| YOUR ASSIGNMENT |
Give back the records below verbatim, please, but without a single image.

[Source texts of formatted documents]

···

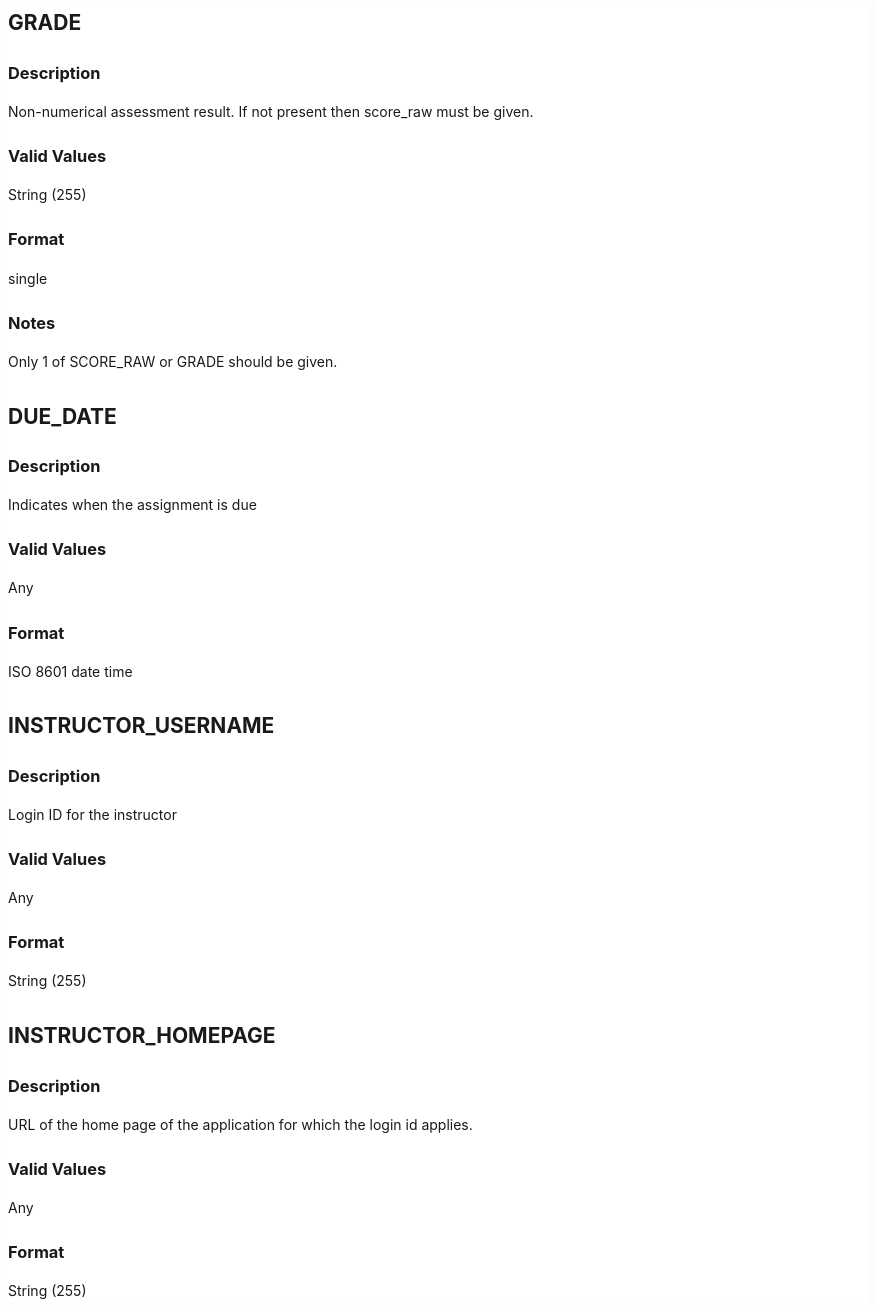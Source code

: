 ## GRADE
### Description
Non-numerical assessment result. If not present then score_raw must be given.

### Valid Values
String (255)

### Format
single

### Notes
Only 1 of SCORE_RAW or GRADE should be given.

## DUE_DATE
### Description

Indicates when the assignment is due

### Valid Values
Any

### Format
ISO 8601 date time

## INSTRUCTOR_USERNAME
### Description

Login ID for the instructor


### Valid Values
Any

### Format
String (255)

## INSTRUCTOR_HOMEPAGE
### Description
URL of the home page of the application for which the login id applies.

### Valid Values
Any

### Format
String (255)
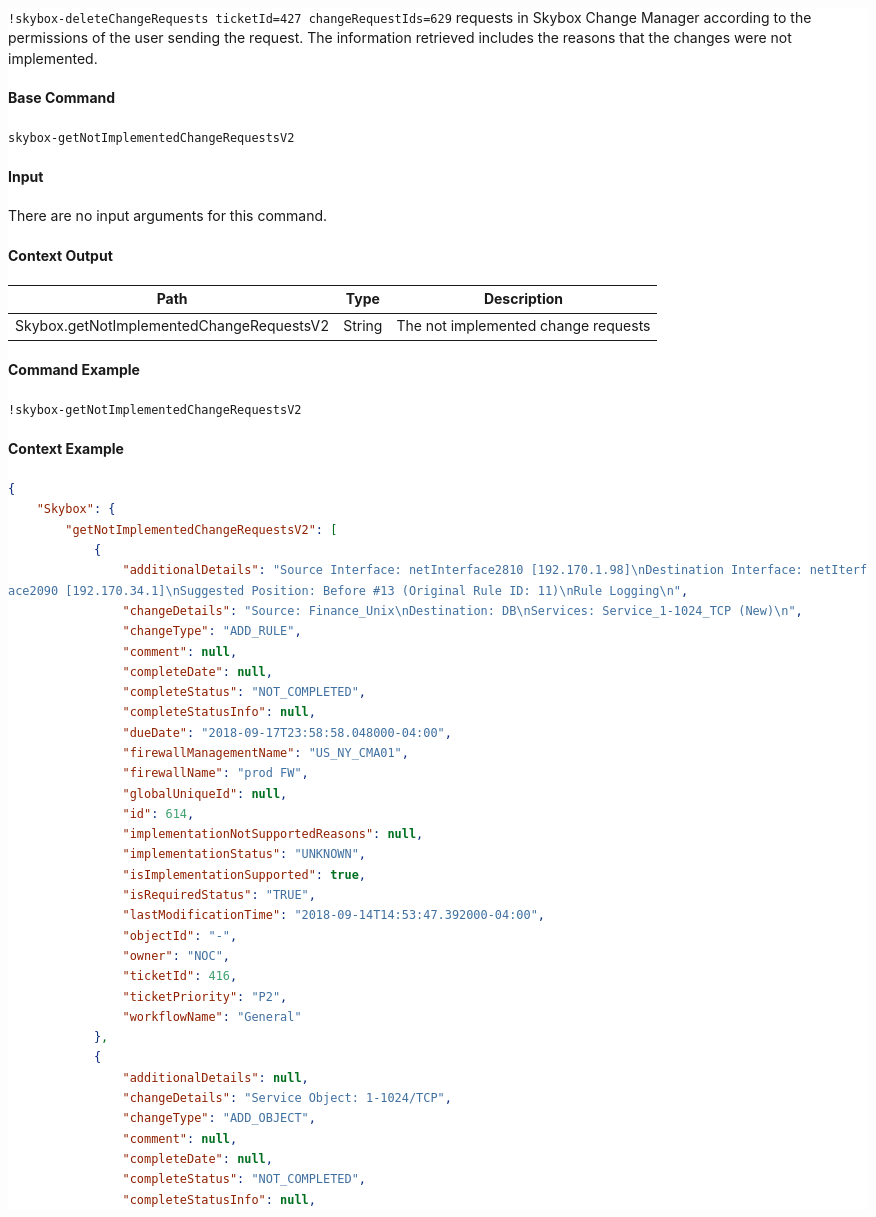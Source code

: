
 ```!skybox-deleteChangeRequests ticketId=427 changeRequestIds=629```
requests in Skybox Change Manager according
to the permissions of the user sending the
request. The information retrieved includes the
reasons that the changes were not implemented.


#### Base Command

`skybox-getNotImplementedChangeRequestsV2`
#### Input

There are no input arguments for this command.

#### Context Output

| **Path** | **Type** | **Description** |
| --- | --- | --- |
| Skybox.getNotImplementedChangeRequestsV2 | String | The not implemented change requests | 


#### Command Example
```!skybox-getNotImplementedChangeRequestsV2```

#### Context Example
```json
{
    "Skybox": {
        "getNotImplementedChangeRequestsV2": [
            {
                "additionalDetails": "Source Interface: netInterface2810 [192.170.1.98]\nDestination Interface: netIterface2090 [192.170.34.1]\nSuggested Position: Before #13 (Original Rule ID: 11)\nRule Logging\n",
                "changeDetails": "Source: Finance_Unix\nDestination: DB\nServices: Service_1-1024_TCP (New)\n",
                "changeType": "ADD_RULE",
                "comment": null,
                "completeDate": null,
                "completeStatus": "NOT_COMPLETED",
                "completeStatusInfo": null,
                "dueDate": "2018-09-17T23:58:58.048000-04:00",
                "firewallManagementName": "US_NY_CMA01",
                "firewallName": "prod FW",
                "globalUniqueId": null,
                "id": 614,
                "implementationNotSupportedReasons": null,
                "implementationStatus": "UNKNOWN",
                "isImplementationSupported": true,
                "isRequiredStatus": "TRUE",
                "lastModificationTime": "2018-09-14T14:53:47.392000-04:00",
                "objectId": "-",
                "owner": "NOC",
                "ticketId": 416,
                "ticketPriority": "P2",
                "workflowName": "General"
            },
            {
                "additionalDetails": null,
                "changeDetails": "Service Object: 1-1024/TCP",
                "changeType": "ADD_OBJECT",
                "comment": null,
                "completeDate": null,
                "completeStatus": "NOT_COMPLETED",
                "completeStatusInfo": null,
```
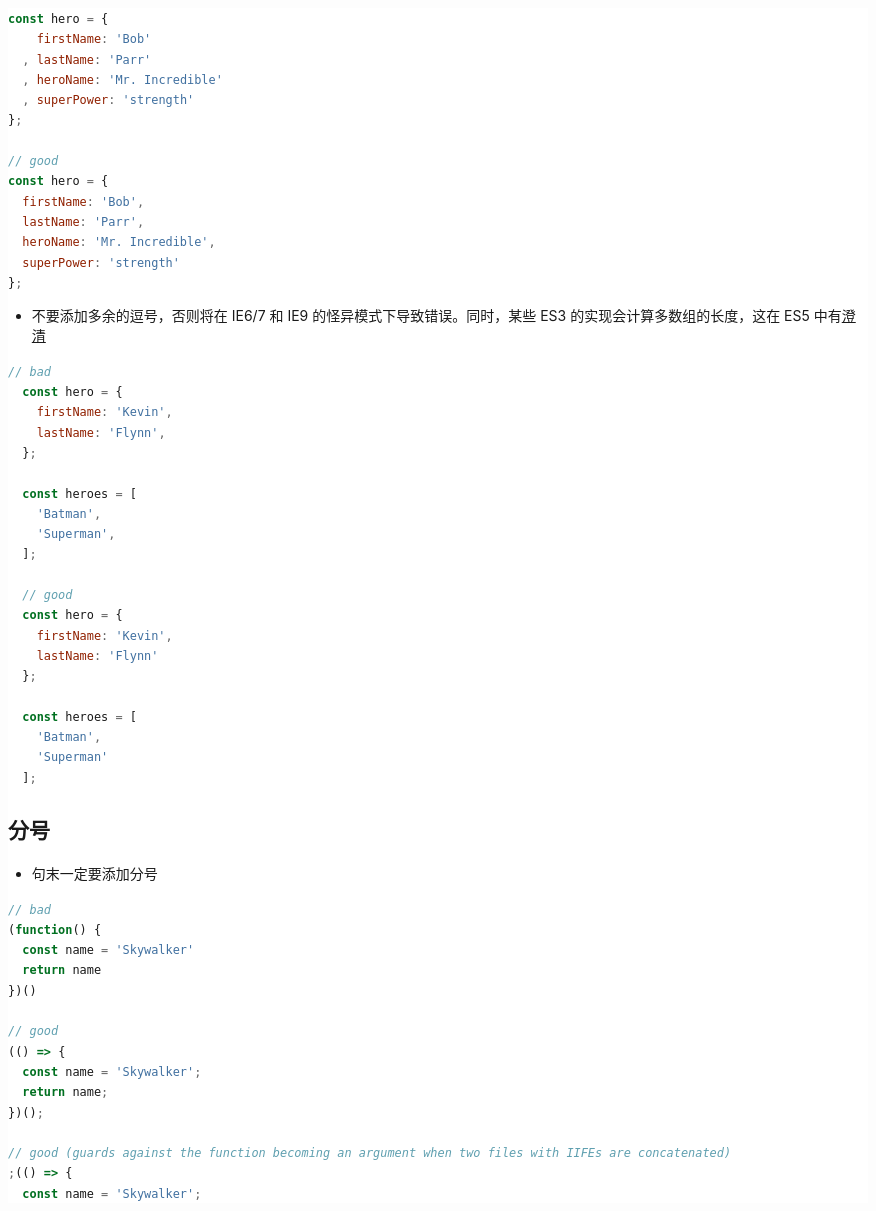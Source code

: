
 ```javascript
const hero = {
    firstName: 'Bob'
  , lastName: 'Parr'
  , heroName: 'Mr. Incredible'
  , superPower: 'strength'
};

// good
const hero = {
  firstName: 'Bob',
  lastName: 'Parr',
  heroName: 'Mr. Incredible',
  superPower: 'strength'
};
```

- 不要添加多余的逗号，否则将在 IE6/7 和 IE9 的怪异模式下导致错误。同时，某些 ES3 的实现会计算多数组的长度，这在 ES5 中有[澄清](http://es5.github.io/#D)


```javascript
// bad
  const hero = {
    firstName: 'Kevin',
    lastName: 'Flynn',
  };

  const heroes = [
    'Batman',
    'Superman',
  ];

  // good
  const hero = {
    firstName: 'Kevin',
    lastName: 'Flynn'
  };

  const heroes = [
    'Batman',
    'Superman'
  ];
```

## 分号

- 句末一定要添加分号

```javascript
// bad
(function() {
  const name = 'Skywalker'
  return name
})()

// good
(() => {
  const name = 'Skywalker';
  return name;
})();

// good (guards against the function becoming an argument when two files with IIFEs are concatenated)
;(() => {
  const name = 'Skywalker';
```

···

| OUTPUT |
Source code

: ## GRADE
### Description
Non-numerical assessment result. If not present then score_raw must be given.

### Valid Values
String (255)

### Format
single

### Notes
Only 1 of SCORE_RAW or GRADE should be given.

## DUE_DATE
### Description

Indicates when the assignment is due

### Valid Values
Any

### Format
ISO 8601 date time

## INSTRUCTOR_USERNAME
### Description

Login ID for the instructor


### Valid Values
Any

### Format
String (255)

## INSTRUCTOR_HOMEPAGE
### Description
URL of the home page of the application for which the login id applies.

### Valid Values
Any

### Format
String (255)
Source code

:
 ```!skybox-deleteChangeRequests ticketId=427 changeRequestIds=629```
requests in Skybox Change Manager according
to the permissions of the user sending the
request. The information retrieved includes the
reasons that the changes were not implemented.


#### Base Command

`skybox-getNotImplementedChangeRequestsV2`
#### Input

There are no input arguments for this command.

#### Context Output

| **Path** | **Type** | **Description** |
| --- | --- | --- |
| Skybox.getNotImplementedChangeRequestsV2 | String | The not implemented change requests | 


#### Command Example
```!skybox-getNotImplementedChangeRequestsV2```

#### Context Example
```json
{
    "Skybox": {
        "getNotImplementedChangeRequestsV2": [
            {
                "additionalDetails": "Source Interface: netInterface2810 [192.170.1.98]\nDestination Interface: netIterface2090 [192.170.34.1]\nSuggested Position: Before #13 (Original Rule ID: 11)\nRule Logging\n",
                "changeDetails": "Source: Finance_Unix\nDestination: DB\nServices: Service_1-1024_TCP (New)\n",
                "changeType": "ADD_RULE",
                "comment": null,
                "completeDate": null,
                "completeStatus": "NOT_COMPLETED",
                "completeStatusInfo": null,
                "dueDate": "2018-09-17T23:58:58.048000-04:00",
                "firewallManagementName": "US_NY_CMA01",
                "firewallName": "prod FW",
                "globalUniqueId": null,
                "id": 614,
                "implementationNotSupportedReasons": null,
                "implementationStatus": "UNKNOWN",
                "isImplementationSupported": true,
                "isRequiredStatus": "TRUE",
                "lastModificationTime": "2018-09-14T14:53:47.392000-04:00",
                "objectId": "-",
                "owner": "NOC",
                "ticketId": 416,
                "ticketPriority": "P2",
                "workflowName": "General"
            },
            {
                "additionalDetails": null,
                "changeDetails": "Service Object: 1-1024/TCP",
                "changeType": "ADD_OBJECT",
                "comment": null,
                "completeDate": null,
                "completeStatus": "NOT_COMPLETED",
                "completeStatusInfo": null,
```
Source code

:
 ```javascript
const hero = {
    firstName: 'Bob'
  , lastName: 'Parr'
  , heroName: 'Mr. Incredible'
  , superPower: 'strength'
};

// good
const hero = {
  firstName: 'Bob',
  lastName: 'Parr',
  heroName: 'Mr. Incredible',
  superPower: 'strength'
};
```

- 不要添加多余的逗号，否则将在 IE6/7 和 IE9 的怪异模式下导致错误。同时，某些 ES3 的实现会计算多数组的长度，这在 ES5 中有[澄清](http://es5.github.io/#D)


```javascript
// bad
  const hero = {
    firstName: 'Kevin',
    lastName: 'Flynn',
  };

  const heroes = [
    'Batman',
    'Superman',
  ];

  // good
  const hero = {
    firstName: 'Kevin',
    lastName: 'Flynn'
  };

  const heroes = [
    'Batman',
    'Superman'
  ];
```

## 分号

- 句末一定要添加分号

```javascript
// bad
(function() {
  const name = 'Skywalker'
  return name
})()

// good
(() => {
  const name = 'Skywalker';
  return name;
})();

// good (guards against the function becoming an argument when two files with IIFEs are concatenated)
;(() => {
  const name = 'Skywalker';
```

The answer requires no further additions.